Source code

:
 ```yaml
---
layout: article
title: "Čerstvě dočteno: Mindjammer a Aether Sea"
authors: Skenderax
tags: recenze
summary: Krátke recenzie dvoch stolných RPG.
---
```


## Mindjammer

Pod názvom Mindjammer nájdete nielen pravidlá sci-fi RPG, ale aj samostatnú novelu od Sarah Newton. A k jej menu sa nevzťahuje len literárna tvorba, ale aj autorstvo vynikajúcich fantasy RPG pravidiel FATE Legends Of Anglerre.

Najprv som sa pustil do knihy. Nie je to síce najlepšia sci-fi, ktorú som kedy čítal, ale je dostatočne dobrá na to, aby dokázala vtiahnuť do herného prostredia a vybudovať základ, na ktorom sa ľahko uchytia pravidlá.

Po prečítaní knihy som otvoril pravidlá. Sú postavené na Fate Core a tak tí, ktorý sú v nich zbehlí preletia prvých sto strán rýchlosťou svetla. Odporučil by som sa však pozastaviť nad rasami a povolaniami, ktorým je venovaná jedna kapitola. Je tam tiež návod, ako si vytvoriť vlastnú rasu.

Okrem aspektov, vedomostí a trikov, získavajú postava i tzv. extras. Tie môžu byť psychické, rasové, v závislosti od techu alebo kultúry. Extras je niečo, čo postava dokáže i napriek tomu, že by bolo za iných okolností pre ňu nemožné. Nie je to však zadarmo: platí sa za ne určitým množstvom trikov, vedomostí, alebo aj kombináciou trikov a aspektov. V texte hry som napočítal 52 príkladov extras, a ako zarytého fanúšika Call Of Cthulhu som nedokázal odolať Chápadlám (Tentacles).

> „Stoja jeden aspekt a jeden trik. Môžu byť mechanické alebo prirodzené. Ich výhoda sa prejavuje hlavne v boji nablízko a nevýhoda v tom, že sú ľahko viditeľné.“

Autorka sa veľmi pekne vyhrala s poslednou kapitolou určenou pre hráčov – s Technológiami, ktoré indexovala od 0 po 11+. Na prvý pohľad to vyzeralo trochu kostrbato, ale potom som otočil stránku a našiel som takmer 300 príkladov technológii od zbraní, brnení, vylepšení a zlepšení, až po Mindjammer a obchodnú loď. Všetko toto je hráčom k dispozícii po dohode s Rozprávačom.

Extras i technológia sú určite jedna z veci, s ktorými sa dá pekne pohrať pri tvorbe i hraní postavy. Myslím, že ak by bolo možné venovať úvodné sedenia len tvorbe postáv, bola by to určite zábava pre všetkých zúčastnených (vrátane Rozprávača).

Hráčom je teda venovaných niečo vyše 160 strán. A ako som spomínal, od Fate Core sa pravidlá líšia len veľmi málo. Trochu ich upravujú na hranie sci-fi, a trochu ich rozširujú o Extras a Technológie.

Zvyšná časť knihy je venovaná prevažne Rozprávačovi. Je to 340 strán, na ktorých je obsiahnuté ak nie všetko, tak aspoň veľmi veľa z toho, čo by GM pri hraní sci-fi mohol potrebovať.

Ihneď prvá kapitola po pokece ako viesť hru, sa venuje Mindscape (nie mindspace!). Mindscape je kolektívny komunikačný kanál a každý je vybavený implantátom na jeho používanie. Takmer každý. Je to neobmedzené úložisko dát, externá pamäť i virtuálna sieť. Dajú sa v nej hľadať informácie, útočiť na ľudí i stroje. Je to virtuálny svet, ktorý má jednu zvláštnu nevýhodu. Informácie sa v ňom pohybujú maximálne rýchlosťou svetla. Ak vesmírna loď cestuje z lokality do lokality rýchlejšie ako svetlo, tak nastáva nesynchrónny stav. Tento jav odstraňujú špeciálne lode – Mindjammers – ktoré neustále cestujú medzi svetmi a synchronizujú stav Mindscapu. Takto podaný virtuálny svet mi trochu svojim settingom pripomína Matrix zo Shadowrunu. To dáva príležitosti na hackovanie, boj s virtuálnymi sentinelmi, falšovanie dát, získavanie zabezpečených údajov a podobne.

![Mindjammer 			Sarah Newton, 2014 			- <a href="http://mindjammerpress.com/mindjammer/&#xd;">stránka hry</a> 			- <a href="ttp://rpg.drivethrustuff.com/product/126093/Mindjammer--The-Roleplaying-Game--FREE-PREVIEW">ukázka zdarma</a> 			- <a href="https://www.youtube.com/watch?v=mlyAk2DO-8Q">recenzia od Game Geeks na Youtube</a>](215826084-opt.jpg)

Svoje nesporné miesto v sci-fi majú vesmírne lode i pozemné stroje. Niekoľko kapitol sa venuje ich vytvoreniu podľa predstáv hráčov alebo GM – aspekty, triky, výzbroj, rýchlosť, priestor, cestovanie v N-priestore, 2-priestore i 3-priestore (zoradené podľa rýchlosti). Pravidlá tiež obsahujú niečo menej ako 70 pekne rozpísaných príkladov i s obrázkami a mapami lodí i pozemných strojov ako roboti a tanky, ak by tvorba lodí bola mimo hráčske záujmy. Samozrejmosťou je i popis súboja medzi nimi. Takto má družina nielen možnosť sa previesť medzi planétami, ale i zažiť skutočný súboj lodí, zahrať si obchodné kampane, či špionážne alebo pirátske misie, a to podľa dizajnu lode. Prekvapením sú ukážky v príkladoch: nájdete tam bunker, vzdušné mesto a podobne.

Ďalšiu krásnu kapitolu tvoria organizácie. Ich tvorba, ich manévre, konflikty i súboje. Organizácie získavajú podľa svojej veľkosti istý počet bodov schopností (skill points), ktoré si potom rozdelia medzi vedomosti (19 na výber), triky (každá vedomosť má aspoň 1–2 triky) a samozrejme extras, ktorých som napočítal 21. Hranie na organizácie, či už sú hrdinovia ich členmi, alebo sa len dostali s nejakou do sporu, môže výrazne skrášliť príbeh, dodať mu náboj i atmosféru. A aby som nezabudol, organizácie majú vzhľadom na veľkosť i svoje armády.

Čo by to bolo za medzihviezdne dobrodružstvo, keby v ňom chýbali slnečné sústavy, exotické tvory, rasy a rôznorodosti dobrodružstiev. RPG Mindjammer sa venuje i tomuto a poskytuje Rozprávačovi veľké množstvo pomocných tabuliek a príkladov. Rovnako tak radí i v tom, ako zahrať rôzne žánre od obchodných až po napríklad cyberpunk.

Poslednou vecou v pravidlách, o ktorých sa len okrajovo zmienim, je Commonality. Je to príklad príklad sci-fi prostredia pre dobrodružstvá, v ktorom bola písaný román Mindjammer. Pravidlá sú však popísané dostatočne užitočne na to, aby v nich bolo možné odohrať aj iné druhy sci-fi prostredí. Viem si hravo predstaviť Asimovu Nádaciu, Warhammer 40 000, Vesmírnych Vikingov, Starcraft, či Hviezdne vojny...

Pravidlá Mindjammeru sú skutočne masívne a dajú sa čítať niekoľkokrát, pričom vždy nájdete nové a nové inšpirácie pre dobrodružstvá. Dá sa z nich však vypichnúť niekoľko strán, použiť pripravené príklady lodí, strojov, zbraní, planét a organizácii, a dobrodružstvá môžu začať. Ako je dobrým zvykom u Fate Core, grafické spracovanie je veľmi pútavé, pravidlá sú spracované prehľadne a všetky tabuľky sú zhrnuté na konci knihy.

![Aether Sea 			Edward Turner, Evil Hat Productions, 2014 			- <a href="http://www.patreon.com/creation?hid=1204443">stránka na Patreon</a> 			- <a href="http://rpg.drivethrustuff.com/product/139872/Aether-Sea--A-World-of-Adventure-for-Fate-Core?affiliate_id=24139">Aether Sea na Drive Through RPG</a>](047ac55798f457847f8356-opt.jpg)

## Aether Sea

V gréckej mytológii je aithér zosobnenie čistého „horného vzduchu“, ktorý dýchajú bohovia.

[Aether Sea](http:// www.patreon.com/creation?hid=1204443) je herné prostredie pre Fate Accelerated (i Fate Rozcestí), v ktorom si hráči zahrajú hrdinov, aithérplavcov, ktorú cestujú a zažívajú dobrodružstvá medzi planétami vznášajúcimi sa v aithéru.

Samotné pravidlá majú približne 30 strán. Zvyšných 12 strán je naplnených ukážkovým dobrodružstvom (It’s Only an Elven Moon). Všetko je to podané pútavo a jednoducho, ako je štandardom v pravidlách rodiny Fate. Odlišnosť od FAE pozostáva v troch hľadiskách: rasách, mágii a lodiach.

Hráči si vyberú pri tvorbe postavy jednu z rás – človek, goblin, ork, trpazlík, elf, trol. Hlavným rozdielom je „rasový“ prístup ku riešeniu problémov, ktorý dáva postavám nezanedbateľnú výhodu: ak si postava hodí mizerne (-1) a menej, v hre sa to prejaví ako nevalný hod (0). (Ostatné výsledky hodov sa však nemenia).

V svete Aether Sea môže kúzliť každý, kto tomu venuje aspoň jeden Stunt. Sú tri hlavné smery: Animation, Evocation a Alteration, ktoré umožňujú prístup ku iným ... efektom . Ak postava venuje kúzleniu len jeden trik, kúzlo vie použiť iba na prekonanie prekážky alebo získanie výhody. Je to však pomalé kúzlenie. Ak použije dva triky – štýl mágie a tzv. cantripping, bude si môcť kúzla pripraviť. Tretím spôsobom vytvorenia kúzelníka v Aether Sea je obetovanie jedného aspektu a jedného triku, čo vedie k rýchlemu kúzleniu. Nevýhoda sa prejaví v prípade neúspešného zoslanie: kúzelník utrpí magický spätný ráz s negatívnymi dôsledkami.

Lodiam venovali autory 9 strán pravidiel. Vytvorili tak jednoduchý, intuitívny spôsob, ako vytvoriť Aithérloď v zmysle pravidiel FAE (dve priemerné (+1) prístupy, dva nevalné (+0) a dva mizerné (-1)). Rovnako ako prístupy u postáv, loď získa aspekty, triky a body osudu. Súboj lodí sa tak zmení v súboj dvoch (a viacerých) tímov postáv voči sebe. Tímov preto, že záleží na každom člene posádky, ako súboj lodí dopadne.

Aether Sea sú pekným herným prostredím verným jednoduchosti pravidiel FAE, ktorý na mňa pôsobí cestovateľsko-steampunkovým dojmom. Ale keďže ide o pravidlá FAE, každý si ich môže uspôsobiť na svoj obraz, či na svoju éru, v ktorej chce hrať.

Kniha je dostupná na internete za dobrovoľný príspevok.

• **What to produce**
Lines containing the word "hraní" must all be returned from the material above.

• **Response**
Extras i technológia sú určite jedna z veci, s ktorými sa dá pekne pohrať pri tvorbe i hraní postavy. Myslím, že ak by bolo možné venovať úvodné sedenia len tvorbe postáv, bola by to určite zábava pre všetkých zúčastnených (vrátane Rozprávača).
Zvyšná časť knihy je venovaná prevažne Rozprávačovi. Je to 340 strán, na ktorých je obsiahnuté ak nie všetko, tak aspoň veľmi veľa z toho, čo by GM pri hraní sci-fi mohol potrebovať.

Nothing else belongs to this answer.